Lines in the listing under this task are to be copied exactly.

━━━ Source data

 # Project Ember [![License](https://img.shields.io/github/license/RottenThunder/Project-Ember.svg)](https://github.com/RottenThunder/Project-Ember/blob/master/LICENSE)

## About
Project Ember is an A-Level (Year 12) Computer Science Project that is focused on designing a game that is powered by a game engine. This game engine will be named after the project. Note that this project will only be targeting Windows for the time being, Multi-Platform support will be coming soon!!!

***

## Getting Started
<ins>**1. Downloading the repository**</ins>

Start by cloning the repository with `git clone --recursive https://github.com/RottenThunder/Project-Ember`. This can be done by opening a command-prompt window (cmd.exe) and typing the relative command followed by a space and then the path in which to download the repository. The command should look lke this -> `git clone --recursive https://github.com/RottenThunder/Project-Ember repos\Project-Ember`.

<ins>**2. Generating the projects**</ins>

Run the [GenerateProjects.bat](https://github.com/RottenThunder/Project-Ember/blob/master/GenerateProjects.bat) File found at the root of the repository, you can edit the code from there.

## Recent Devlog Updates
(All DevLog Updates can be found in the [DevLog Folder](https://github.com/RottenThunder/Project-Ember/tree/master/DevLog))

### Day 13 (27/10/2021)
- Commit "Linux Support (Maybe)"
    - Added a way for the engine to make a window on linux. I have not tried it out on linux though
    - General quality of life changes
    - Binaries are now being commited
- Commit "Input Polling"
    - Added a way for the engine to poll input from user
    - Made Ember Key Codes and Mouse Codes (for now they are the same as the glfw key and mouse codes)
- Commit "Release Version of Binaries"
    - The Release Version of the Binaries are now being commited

━━━━━━

### Solution to this problem
 # Project Ember [![License](https://img.shields.io/github/license/RottenThunder/Project-Ember.svg)](https://github.com/RottenThunder/Project-Ember/blob/master/LICENSE)

## About
Project Ember is an A-Level (Year 12) Computer Science Project that is focused on designing a game that is powered by a game engine. This game engine will be named after the project. Note that this project will only be targeting Windows for the time being, Multi-Platform support will be coming soon!!!

***

## Getting Started
<ins>**1. Downloading the repository**</ins>

Start by cloning the repository with `git clone --recursive https://github.com/RottenThunder/Project-Ember`. This can be done by opening a command-prompt window (cmd.exe) and typing the relative command followed by a space and then the path in which to download the repository. The command should look lke this -> `git clone --recursive https://github.com/RottenThunder/Project-Ember repos\Project-Ember`.

<ins>**2. Generating the projects**</ins>

Run the [GenerateProjects.bat](https://github.com/RottenThunder/Project-Ember/blob/master/GenerateProjects.bat) File found at the root of the repository, you can edit the code from there.

## Recent Devlog Updates
(All DevLog Updates can be found in the [DevLog Folder](https://github.com/RottenThunder/Project-Ember/tree/master/DevLog))

### Day 13 (27/10/2021)
- Commit "Linux Support (Maybe)"
    - Added a way for the engine to make a window on linux. I have not tried it out on linux though
    - General quality of life changes
    - Binaries are now being commited
- Commit "Input Polling"
    - Added a way for the engine to poll input from user
    - Made Ember Key Codes and Mouse Codes (for now they are the same as the glfw key and mouse codes)
- Commit "Release Version of Binaries"
    - The Release Version of the Binaries are now being commited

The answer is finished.